The Avon Longitudinal Study of Parents and Children (ALSPAC) is a prospective population-based cohort which recruited pregnant women in 1990-1992 and has followed these women, their partners (Generation 0;G0) and their offspring (Generation 1;G1) ever since. The study reacted rapidly and repeatedly to the coronavirus disease 2019 (COVID-19) pandemic, deploying multiple online questionnaires and a previous home-based antibody test in October 2020. A second antibody test, in collaboration with ten other longitudinal population studies, was completed by 4,622 ALSPAC participants between April and June 2021. Of participants with a valid spike protein antibody test result (4,241;8.2% void), indicating antibody response to either COVID-19 vaccination or natural infection, 3,172 were positive (74.8%).
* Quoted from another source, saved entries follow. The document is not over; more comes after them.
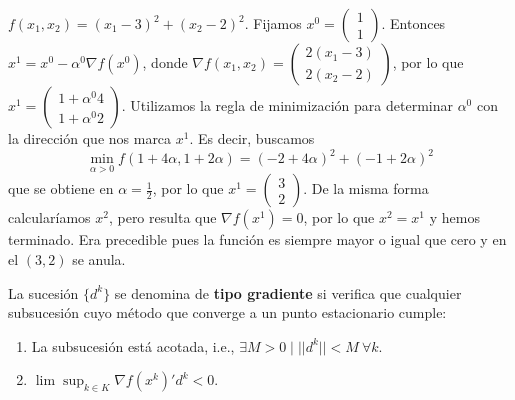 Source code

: \documentclass[MIOP.tex]{subfiles}
\begin{document}
\begin{ej}
$f(x_1,x_2)=(x_1-3)^2+(x_2-2)^2$. Fijamos $x^0=\begin{pmatrix}
1\\
1
\end{pmatrix}$. Entonces $x^1=x^0-\alpha^0\nabla f(x^0)$, donde $\nabla f(x_1,x_2)=\begin{pmatrix}
2(x_1-3)\\
2(x_2-2)
\end{pmatrix}$, por lo que $x^1=\begin{pmatrix}
1+\alpha^0 4\\
1+\alpha^0 2
\end{pmatrix}$. Utilizamos la regla de minimización para determinar $\alpha^0$ con la dirección que nos marca $x^1$. Es decir, buscamos
$$\min_{\alpha>0}f(1+4\alpha,1+2\alpha)=(-2+4\alpha)^2+(-1+2\alpha)^2$$
que se obtiene en $\alpha=\frac{1}{2}$, por lo que $x^1=\begin{pmatrix}
3\\
2
\end{pmatrix}$. De la misma forma calcularíamos $x^2$, pero resulta que $\nabla f(x^1)=0$, por lo que $x^2=x^1$ y hemos terminado. Era precedible pues la función es siempre mayor o igual que cero y en el $(3,2)$ se anula.
\end{ej}

\begin{defi}
La sucesión $\{d^k\}$ se denomina de \textbf{tipo gradiente} si verifica que cualquier subsucesión cuyo método que converge a un punto estacionario cumple: 
\begin{enumerate}
\item La subsucesión está acotada, i.e., $\exists M>0\mid ||d^k||<M\ \forall k$. 
\item $\lim\sup_{k\in K}\nabla f(x^k)'d^k<0$. \label{gradiente}
\end{enumerate}
\end{defi}
\end{document}
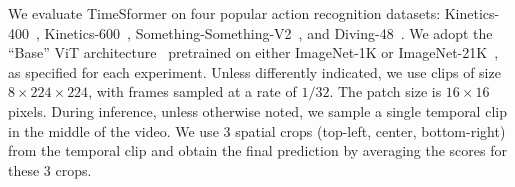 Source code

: \documentclass{article}
\newcommand{\LT}[1]{\textcolor{blue}{{\bf LT:} #1}}
\begin{document}


We evaluate TimeSformer on four popular action recognition datasets: Kinetics-400~\cite{DBLP:conf/cvpr/CarreiraZ17}, Kinetics-600~\cite{DBLP:journals/corr/abs-1808-01340}, Something-Something-V2~\cite{DBLP:journals/corr/GoyalKMMWKHFYMH17}, and Diving-48~\cite{Li_2018_ECCV}. We adopt the ``Base'' ViT architecture~\cite{Dosovitskiy:ICLR2021} pretrained on either ImageNet-1K or ImageNet-21K~\cite{5206848}, as specified for each experiment. Unless  differently indicated, we use clips of size $8 \times 224 \times 224$, with frames sampled at a rate of $1/32$. The patch size is $16\times16$ pixels. During inference, %
unless otherwise noted, 
we sample a single temporal clip in the middle of the video. We use $3$ spatial crops (top-left, center, bottom-right) from the temporal clip and obtain the final prediction by averaging the scores for these $3$ crops. %



\end{document}
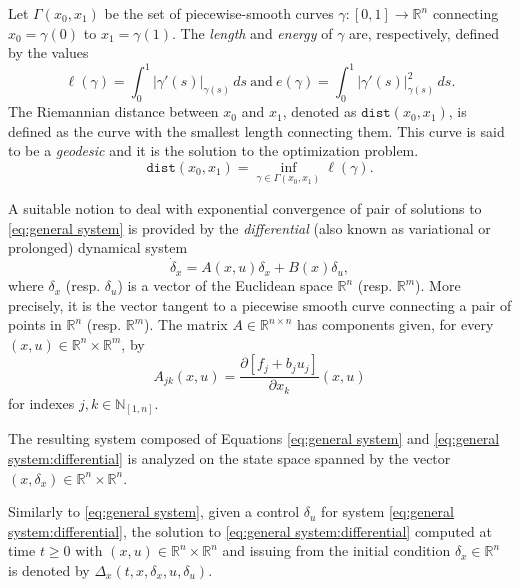 \documentclass[10pt,twocolumn,twoside]{IEEEtran}
\theoremstyle{plain}
\theoremstyle{definition}
\theoremstyle{remark}
\begin{document}
Let $\Gamma(x_0,x_1)$ be the set of piecewise-smooth curves $\gamma:[0,1]\to\mathbb{R}^n$ connecting $x_0=\gamma(0)$ to $x_1=\gamma(1)$. The \emph{length} and \emph{energy} of $\gamma$ are, respectively, defined by the values
\begin{equation*}
	\ell(\gamma)=\int_0^1|\gamma'(s)|_{\gamma(s)}\,ds\ \text{and}\ e(\gamma)=\int_0^1|\gamma'(s)|_{\gamma(s)}^2\,ds.
\end{equation*}
The Riemannian distance between $x_0$ and $x_1$, denoted as $\mathbin{\mathtt{dist}}(x_0,x_1)$, is defined as the curve with the smallest length connecting them. This curve is said to be a \emph{geodesic} and it is the solution to the optimization problem.
\begin{equation}\label{eq:geodesic formulation}
	\mathbin{\mathtt{dist}}(x_0,x_1)=\inf_{\gamma\in\Gamma(x_0,x_1)}\ell(\gamma).
\end{equation}

A suitable notion to deal with exponential convergence of pair of solutions to \eqref{eq:general system} is provided by the \emph{differential} (also known as variational or prolonged) dynamical system
\begin{equation}\label{eq:general system:differential}
	\dot{\delta}_x=A(x,u)\delta_x+B(x)\delta_u,
\end{equation}
where $\delta_x$ (resp. $\delta_u$) is a vector of the Euclidean space $\mathbb{R}^n$ (resp. $\mathbb{R}^m$). More precisely, it is the vector tangent to a piecewise smooth curve connecting a pair of points in $\mathbb{R}^n$ (resp. $\mathbb{R}^m$). The matrix $A\in\mathbb{R}^{n\times n}$ has components given, for every $(x,u)\in\mathbb{R}^n\times\mathbb{R}^m$, by 
\begin{equation*}
	A_{jk}(x,u)=\dfrac{\partial[f_j+b_ju_j]}{\partial x_k}(x,u)	
\end{equation*}
for indexes $j,k\in\mathbb{N}_{[1,n]}$. 

The resulting system composed of Equations \eqref{eq:general system} and \eqref{eq:general system:differential} is analyzed on the state space spanned by the vector $(x,\delta_x)\in\mathbb{R}^n\times\mathbb{R}^n$. 

Similarly to \eqref{eq:general system}, given a control $\delta_u$ for system \eqref{eq:general system:differential}, the solution to \eqref{eq:general system:differential} computed at time $t\geq0$ with $(x,u)\in\mathbb{R}^n\times\mathbb{R}^n$ and issuing from the  initial condition $\delta_x\in\mathbb{R}^n$ is denoted by $\Delta_x(t,x,\delta_x,u,\delta_u)$. 
\end{document}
Generational differences were substantial, with 2,463/2,555 G0 participants classified positive (96.4%) compared to 709/1,686 G1 participants (42.1%). Of participants with a valid nucleocapsid antibody test result (4,199;9.2% void), suggesting potential and recent natural infection, 493 were positive (11.7%);with 248/2,526 G0 participants (9.8%) and 245/1,673 G1 participants (14.6%) testing positive, respectively. We also compare results for this round of testing to that undertaken in October 2020. Future work will combine these test results with additional sources of data to identify participants' COVID-19 infection and vaccination status. These ALSPAC COVID-19 serology data are being complemented with linkage to health records and Public Health England pillar testing results as they become available, in addition to four previous questionnaire waves and a prior antibody test. Data have been released as an update to the previous COVID-19 datasets. These comprise: 1) a standard dataset containing all participant responses to all four previous questionnaires with key sociodemographic factors;and 2) individual participant-specific release files enabling bespoke research across all areas supported by the study. This data note describes the second ALSPAC antibody test and the data obtained from it.